Cooking activities can produce more pollutants indoors than the U.S. EPA says is healthy outdoors. How do you know? Well, the experts often say, “you can’t manage what you don’t measure.”
If you cook with gas, install a UL listed carbon monoxide detector at least 5 to as much as 20 feet from your gas range, at a level higher than your cooktop. And, regardless of what type of oven/range you use, consider using an all-in-one IAQ monitoring device to help monitor other cooking-related pollutants, such as humidity, particulate matter, and VOCs.
You can also follow these simple ways to reduce your family’s exposure to cooking pollution.

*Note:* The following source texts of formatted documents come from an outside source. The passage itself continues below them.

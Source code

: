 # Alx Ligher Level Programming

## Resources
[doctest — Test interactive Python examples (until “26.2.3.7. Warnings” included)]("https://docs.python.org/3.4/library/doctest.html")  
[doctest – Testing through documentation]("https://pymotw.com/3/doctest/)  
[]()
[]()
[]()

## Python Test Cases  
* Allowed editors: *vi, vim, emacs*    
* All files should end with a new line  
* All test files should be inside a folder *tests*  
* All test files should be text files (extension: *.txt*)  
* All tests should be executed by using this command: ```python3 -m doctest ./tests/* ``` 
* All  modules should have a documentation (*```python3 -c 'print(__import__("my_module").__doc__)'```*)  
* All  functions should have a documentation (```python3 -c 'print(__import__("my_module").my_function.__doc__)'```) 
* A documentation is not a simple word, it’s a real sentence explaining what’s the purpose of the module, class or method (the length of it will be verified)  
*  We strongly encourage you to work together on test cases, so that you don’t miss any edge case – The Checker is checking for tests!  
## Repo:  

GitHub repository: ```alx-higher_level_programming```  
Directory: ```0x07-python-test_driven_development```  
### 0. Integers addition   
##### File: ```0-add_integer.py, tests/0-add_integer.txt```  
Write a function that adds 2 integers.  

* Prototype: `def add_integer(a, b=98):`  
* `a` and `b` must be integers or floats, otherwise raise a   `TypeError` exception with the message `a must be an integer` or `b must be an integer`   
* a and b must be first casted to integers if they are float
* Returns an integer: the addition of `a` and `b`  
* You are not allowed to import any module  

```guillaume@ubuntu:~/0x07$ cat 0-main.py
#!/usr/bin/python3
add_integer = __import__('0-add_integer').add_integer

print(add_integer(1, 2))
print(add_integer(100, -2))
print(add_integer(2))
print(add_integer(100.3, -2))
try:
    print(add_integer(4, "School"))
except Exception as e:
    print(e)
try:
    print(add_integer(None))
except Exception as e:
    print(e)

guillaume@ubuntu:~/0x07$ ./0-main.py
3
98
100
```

Tips to Reduce Pollutants When Cooking
• Cook on the back burner. Most range hoods suck air from the back of your stove, making the cooking on the back burner optimal for pollutant capture by the fan.
• Cover your pots and pans with a lid to trap moisture and cooking fumes.
• Reduce cooking temperature. Avoid grilling, charring, burning, and frying at high temperatures and over prolonged periods, especially when cooking meat. Take these activities outside if you have an outdoor grill. Using lower cooking temperatures and marinating meat reduces the formation of potent carcinogens.
• Avoid pans with nonstick coatings. These can add extra chemicals into the indoor environment.
• Use an induction cooktop. It cooks faster at lower temperatures without fumes from burners and is more energy efficient.
• Use your microwave to pre-cook or fully cook food.
• Shut the doors to other areas of your home when cooking to prevent cooking pollutants from entering those areas.
• Clean up spills before they burn and cause pollutants.
• If you have a self-cleaning oven, evacuate the house during cleaning and run the range hood on high throughout the full cleaning cycle.